How do you track legislation without bill numbers?
April 27, 2006 8:07 PM   Subscribe

How do you track U.S. federal legislation for which bill numbers -- either of the house record (H.R.) or Senate (S.) variety -- have not yet been assigned?

In the debate about the recent network neutrality amendment to a house bill (the "Communications Opportunity, Promotion, and Enhancement Act of 2006"), I noticed that it was extraordinarily difficult to find the bill itself on any of the normal bill tracking websites like Govtrack or Thomas.

It was difficult enough finding the bill's name mentioned in the articles about the network neutrality amendment. Clearly the article's authors assume their readers are not interested in such "technical" information. But I found it ridiculous that I couldn't find the bill on the bill-tracking sites. I found it serendipitously when I stumbled on the house energy committee's dedicated website from google.

The problem, I discovered was that the bill lacked a house record (H.R.) number -- a status I believe it will maintain until the house committee marks it up and sends it out to the full house. I'll put aside for a moment the fact that many of the "civics 101" citizen-help websites mislead readers by suggesting that a record number is the first thing a bill gets.
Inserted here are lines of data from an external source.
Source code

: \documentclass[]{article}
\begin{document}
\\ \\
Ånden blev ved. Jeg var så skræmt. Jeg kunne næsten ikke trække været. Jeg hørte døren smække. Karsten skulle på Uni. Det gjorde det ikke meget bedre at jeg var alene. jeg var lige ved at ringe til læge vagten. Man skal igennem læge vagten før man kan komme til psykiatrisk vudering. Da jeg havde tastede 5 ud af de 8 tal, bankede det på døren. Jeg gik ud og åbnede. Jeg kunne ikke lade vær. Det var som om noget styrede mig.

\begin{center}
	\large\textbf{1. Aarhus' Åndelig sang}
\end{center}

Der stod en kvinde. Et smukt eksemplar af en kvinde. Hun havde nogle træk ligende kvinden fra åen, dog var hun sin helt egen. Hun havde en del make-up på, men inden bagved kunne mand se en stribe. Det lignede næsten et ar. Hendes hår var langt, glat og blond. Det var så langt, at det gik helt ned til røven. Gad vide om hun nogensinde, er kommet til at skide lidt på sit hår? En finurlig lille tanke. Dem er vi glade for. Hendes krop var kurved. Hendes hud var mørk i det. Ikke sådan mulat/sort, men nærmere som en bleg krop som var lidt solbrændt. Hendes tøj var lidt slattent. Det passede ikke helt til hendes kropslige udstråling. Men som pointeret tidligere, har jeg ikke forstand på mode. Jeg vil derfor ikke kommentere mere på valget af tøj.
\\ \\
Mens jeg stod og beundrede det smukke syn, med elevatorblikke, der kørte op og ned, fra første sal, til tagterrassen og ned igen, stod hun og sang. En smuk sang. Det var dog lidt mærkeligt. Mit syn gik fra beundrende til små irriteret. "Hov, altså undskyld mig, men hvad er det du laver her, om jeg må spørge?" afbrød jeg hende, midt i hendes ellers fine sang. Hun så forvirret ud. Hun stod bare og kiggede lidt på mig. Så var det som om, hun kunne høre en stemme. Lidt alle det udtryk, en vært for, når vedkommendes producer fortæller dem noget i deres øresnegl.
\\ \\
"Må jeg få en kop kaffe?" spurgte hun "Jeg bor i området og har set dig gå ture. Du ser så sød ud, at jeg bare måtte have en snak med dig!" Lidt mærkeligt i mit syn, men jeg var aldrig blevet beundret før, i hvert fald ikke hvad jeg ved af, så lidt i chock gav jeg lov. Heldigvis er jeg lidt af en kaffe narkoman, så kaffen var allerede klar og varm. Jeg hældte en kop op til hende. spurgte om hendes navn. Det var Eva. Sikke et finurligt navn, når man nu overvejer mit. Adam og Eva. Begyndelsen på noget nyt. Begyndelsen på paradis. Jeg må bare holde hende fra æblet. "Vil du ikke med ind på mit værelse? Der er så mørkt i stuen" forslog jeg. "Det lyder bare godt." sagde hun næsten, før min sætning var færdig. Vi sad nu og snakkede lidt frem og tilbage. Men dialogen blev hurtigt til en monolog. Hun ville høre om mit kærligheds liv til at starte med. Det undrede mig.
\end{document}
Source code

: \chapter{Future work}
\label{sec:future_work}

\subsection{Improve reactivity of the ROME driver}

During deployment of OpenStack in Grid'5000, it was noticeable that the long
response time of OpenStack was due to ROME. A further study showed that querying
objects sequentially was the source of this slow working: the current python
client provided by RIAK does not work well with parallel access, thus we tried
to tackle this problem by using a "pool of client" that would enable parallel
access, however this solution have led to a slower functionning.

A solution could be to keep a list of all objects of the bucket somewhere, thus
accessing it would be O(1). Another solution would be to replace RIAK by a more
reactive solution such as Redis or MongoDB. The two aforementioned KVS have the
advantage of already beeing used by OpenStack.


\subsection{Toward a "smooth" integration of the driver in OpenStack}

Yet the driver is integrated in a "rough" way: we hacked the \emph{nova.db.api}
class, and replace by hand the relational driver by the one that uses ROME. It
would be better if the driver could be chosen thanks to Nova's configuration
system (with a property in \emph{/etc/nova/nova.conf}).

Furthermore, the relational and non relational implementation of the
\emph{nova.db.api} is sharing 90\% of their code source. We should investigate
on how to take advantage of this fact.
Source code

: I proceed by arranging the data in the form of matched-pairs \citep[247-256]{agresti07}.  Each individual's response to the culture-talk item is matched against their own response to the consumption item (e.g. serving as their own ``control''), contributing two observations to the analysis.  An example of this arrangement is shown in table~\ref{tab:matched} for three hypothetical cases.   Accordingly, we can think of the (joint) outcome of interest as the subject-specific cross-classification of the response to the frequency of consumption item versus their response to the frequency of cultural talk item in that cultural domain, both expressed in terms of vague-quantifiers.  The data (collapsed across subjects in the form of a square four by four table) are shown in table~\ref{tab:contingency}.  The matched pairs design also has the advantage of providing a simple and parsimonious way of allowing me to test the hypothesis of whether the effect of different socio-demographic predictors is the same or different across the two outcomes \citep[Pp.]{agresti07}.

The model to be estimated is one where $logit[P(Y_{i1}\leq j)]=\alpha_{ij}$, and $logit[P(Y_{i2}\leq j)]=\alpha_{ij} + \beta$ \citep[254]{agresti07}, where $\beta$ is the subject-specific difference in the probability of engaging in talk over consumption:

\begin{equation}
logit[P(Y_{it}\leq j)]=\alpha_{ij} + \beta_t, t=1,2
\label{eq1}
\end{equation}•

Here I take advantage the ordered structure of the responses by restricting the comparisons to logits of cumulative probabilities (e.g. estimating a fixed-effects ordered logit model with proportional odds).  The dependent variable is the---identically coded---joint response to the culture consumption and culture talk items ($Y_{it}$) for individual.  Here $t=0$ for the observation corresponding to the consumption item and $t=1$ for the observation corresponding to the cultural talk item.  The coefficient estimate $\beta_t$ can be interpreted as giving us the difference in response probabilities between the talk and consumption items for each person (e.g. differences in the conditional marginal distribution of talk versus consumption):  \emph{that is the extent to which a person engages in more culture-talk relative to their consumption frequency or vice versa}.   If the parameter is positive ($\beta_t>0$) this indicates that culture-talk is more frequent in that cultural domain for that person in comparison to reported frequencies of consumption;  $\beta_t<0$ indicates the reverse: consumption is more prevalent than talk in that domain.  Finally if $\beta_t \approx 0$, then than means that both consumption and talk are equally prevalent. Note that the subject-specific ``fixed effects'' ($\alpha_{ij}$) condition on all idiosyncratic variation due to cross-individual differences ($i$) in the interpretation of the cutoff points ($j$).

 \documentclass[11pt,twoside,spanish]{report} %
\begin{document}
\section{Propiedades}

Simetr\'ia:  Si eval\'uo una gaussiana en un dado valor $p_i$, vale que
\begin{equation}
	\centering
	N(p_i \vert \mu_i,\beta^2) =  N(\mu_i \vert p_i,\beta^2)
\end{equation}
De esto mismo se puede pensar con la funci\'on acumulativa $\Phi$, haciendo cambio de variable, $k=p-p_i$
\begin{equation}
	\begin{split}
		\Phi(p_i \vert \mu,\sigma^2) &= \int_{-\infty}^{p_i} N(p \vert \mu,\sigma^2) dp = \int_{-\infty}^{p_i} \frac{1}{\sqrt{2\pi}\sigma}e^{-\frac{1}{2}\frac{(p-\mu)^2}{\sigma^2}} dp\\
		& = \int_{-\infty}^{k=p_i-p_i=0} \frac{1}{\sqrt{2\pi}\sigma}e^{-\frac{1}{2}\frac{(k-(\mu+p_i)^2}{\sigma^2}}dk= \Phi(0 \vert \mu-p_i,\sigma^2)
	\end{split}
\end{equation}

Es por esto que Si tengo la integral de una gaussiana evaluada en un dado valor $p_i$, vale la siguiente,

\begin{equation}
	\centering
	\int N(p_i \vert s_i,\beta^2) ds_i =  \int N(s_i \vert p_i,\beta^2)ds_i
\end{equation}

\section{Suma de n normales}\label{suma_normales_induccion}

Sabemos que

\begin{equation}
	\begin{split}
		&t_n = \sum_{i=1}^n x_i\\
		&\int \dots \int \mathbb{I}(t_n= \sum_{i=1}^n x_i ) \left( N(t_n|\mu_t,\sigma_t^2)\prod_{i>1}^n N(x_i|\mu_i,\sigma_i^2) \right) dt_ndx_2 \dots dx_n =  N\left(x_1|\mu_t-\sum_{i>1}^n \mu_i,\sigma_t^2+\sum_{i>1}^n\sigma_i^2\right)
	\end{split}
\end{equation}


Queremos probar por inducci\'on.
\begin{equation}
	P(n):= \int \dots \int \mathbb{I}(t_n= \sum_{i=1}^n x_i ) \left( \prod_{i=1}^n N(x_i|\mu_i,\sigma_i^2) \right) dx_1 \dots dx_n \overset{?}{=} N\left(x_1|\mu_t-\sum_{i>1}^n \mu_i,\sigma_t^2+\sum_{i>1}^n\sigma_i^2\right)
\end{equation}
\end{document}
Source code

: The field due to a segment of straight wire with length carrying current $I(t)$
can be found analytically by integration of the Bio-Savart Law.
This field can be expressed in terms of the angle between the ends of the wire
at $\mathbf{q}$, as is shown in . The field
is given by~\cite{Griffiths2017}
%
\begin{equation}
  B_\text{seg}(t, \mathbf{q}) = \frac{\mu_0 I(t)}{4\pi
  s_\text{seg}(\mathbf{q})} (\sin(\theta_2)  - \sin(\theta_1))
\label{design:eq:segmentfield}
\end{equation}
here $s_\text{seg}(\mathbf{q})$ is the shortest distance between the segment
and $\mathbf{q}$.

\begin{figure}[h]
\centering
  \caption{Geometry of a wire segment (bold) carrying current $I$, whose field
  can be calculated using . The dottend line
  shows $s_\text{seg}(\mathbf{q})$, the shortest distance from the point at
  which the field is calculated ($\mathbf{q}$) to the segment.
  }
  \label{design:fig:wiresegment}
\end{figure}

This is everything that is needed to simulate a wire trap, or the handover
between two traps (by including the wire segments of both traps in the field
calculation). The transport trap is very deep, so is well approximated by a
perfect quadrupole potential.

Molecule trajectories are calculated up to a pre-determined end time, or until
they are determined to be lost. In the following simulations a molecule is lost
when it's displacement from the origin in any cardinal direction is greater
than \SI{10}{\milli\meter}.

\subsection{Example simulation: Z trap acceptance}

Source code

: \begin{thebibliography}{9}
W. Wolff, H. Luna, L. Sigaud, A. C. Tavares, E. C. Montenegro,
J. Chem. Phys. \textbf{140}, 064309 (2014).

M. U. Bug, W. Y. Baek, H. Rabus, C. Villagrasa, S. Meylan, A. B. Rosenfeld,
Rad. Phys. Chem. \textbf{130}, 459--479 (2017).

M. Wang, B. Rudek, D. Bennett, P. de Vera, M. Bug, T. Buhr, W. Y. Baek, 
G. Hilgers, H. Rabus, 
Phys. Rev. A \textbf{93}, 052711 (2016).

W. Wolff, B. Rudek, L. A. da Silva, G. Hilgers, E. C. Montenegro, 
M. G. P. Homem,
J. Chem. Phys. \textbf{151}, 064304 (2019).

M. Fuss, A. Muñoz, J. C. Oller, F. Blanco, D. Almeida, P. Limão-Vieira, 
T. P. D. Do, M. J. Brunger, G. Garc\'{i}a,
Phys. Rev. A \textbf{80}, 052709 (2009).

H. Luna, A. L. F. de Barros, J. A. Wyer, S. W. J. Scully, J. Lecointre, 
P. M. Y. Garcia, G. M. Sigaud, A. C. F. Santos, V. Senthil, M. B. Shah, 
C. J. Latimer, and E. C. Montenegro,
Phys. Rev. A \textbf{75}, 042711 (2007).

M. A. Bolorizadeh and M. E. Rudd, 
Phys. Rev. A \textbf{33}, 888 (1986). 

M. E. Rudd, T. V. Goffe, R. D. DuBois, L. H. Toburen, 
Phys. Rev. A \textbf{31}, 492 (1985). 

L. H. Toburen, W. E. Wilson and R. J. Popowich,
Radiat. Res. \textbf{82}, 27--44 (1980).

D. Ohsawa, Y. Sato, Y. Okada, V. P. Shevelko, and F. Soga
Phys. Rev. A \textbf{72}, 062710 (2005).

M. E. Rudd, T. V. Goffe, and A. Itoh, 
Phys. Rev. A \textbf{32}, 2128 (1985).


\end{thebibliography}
Is there some centralized way of tracking these bills rather than visiting every relevant committee website? Am I missing some feature on Govtrack or Thomas that would enable me to do this? Thanks.
posted by shivohum to Law & Government (7 answers total)
 
can you find it by sponsor?
posted by Izzmeister at 8:59 PM on April 27, 2006


Unfortunately not... I tried looking up Joe Barton on Thomas, but the bill did not come up.
posted by shivohum at 9:02 PM on April 27, 2006


I'll put aside for a moment the fact that many of the "civics 101" citizen-help websites mislead readers by suggesting that a record number is the first thing a bill gets.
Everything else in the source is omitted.